Using ERDDAP to build an archival package for NCEI to pickup

MathewBiddle commented 2 years ago

@iamchrisser I wanted to pull the information I found out of an email and into something we can summarize. Feel free to add your experiences in this ticket too.

Let's say this is the dataset I want to archive at NCEI: http://erddap.ioos.us/erddap/tabledap/raw_asset_inventory.html
I can run the ArchiveADataset tool on that dataset and serve that package back through ERDDAP: http://erddap.ioos.us/erddap/files/raw_asset_inventory_ncei/
Those files are also accessible through the various ERDDAP responses, including an htmlTable: http://erddap.ioos.us/erddap/tabledap/raw_asset_inventory_ncei.htmlTable?url%2Cname%2ClastModified%2Csize%2CfileType
- This uses ERDDAP's EDDTableFromFileNames to serve a group of files, not necessarily the data contained in the files.

There's probably some way we can use this functionality to accomplish what we're after with the ATN automation. Maybe there could be something at NCEI that monitors http://erddap.ioos.us/erddap/files/ for new directories/changes to checksums in directories.

MathewBiddle commented 2 years ago

The problem we run into with using ERDDAP to submit data to NCEI is an issue with file fixity. Essentially every time NCEI goes to an ERDDAP endpoint and downloads a file, the resultant file will always have a different checksum. Even if the contents are the same. It's been stated that this is because some of the metadata ERDDAP includes in the resultant file is dynamically generated by ERDDAP and thus gets changed every time someone downloads the dataset, resulting in a different checksum.

The ArchiveADataset tool resolves the fixity problem, however, it does not resolve the transfer mechanism problem. How will NCEI pick up a package that has been generated by that tool?

Put it on a WAF?
Use ERDDAP to re-serve the package? (as described above)

These are questions to explore.

MathewBiddle commented 2 years ago

@BobSimons, FYI.

BobSimons commented 2 years ago

I'll add:

If the data set is available via ERDDAP "files" system and the files (once they are made available) don't change (e.g., for yearly, monthly, or daily files that never change), then having NCEI scan the "files" directory for new files and downloading them is a good solution.

ArchiveADataset presumes that the ERDDAP admin has knowledge of when the dataset's data for a given time range is changing or has finished changing.

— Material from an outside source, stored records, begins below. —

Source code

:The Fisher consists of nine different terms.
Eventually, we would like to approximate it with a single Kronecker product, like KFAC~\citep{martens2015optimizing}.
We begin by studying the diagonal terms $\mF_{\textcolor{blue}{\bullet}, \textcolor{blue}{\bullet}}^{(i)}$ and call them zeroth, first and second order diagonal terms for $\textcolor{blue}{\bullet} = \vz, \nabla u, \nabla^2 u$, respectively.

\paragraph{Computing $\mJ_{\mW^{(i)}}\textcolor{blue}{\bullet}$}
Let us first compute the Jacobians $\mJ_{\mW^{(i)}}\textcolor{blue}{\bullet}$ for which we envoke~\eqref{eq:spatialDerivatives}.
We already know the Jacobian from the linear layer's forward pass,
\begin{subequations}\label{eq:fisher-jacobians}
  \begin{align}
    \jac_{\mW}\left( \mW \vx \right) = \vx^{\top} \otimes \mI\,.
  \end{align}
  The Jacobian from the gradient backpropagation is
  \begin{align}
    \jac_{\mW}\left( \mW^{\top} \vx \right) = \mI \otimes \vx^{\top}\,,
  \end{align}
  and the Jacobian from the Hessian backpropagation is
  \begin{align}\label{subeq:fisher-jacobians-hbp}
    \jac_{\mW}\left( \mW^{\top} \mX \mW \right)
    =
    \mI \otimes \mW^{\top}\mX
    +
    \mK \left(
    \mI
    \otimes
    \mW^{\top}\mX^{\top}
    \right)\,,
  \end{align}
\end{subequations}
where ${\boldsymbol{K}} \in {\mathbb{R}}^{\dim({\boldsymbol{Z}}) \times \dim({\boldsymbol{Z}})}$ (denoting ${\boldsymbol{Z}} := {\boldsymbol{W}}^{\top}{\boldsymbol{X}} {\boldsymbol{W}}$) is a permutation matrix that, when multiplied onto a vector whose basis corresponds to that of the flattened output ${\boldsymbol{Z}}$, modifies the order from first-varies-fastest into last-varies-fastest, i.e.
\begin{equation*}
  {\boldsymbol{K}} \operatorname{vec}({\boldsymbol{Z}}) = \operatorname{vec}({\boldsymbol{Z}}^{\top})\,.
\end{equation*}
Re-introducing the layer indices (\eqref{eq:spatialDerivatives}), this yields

Once a chunk of data (e.g., the data for a given year or month) has finished changing, then the admin can run ArchiveADataset and send the resulting file to NCEI. The presumption is that NCEI knows less (or nothing) about the dataset and when the data for a given time range is still changing, and also wouldn't know if the data was thought to be unchanging but then changed.

How will NCEI pick up the ArchiveADataset result? That's for the data provider and NCEI to work out. One option is to put the archives in a directory and make an EDDTableFromFileNames dataset which makes the archive files publicly accessible. You could then tell NCEI to scan that directory and pick up any new files.

If these options are insufficient and some other feature should be added to ERDDAP to facilitate archiving to NCEI, please let me know.

relphj commented 2 years ago

The problem I have seen in the past is that when ERDDAP provides the file for download it updates the ":history" attribute to show when the file was "created" and provided for download. This also happens when ArchiveADataset is called to build an archive package out of a set of data files. Thus, every time the file is packaged it is different.

Bob's solution works if and only if the admin knows exactly when a dataset has changed and only calls ArchiveADataset when the dataset data and/or metadata have been updated. This makes it hard to automate.

Ideally, in my view, the system should provide a way that a set of packages could be automatically generated (using ArchiveADataset) but those packages would only be updated when actual data and/or metadata have changed, and possibly only once the admin has indicated those data are ready for archival. For example, let's say a dataset "A" is created. Once the admin is satisfied that "A" is ready for archival, they would set the "ready for archival" flag on the dataset. The automatic archival package generation routine would fire each day, and it would notice the "ready for archival" flag is set, and if a package was not already in the WAF for "A", a new package would be generated (using ArchiveADataset). After that, unless changes were made to the data and/or metadata, the package would remain unchanged. But if changes were made to the data and/or metadata, the automatic archival package generation routine would notice that "A" had been changed more recently than the package in the WAF, and would trigger the building of an updated package to the WAF. In this way, the admin would not have to remember to trigger the generation of a package manually.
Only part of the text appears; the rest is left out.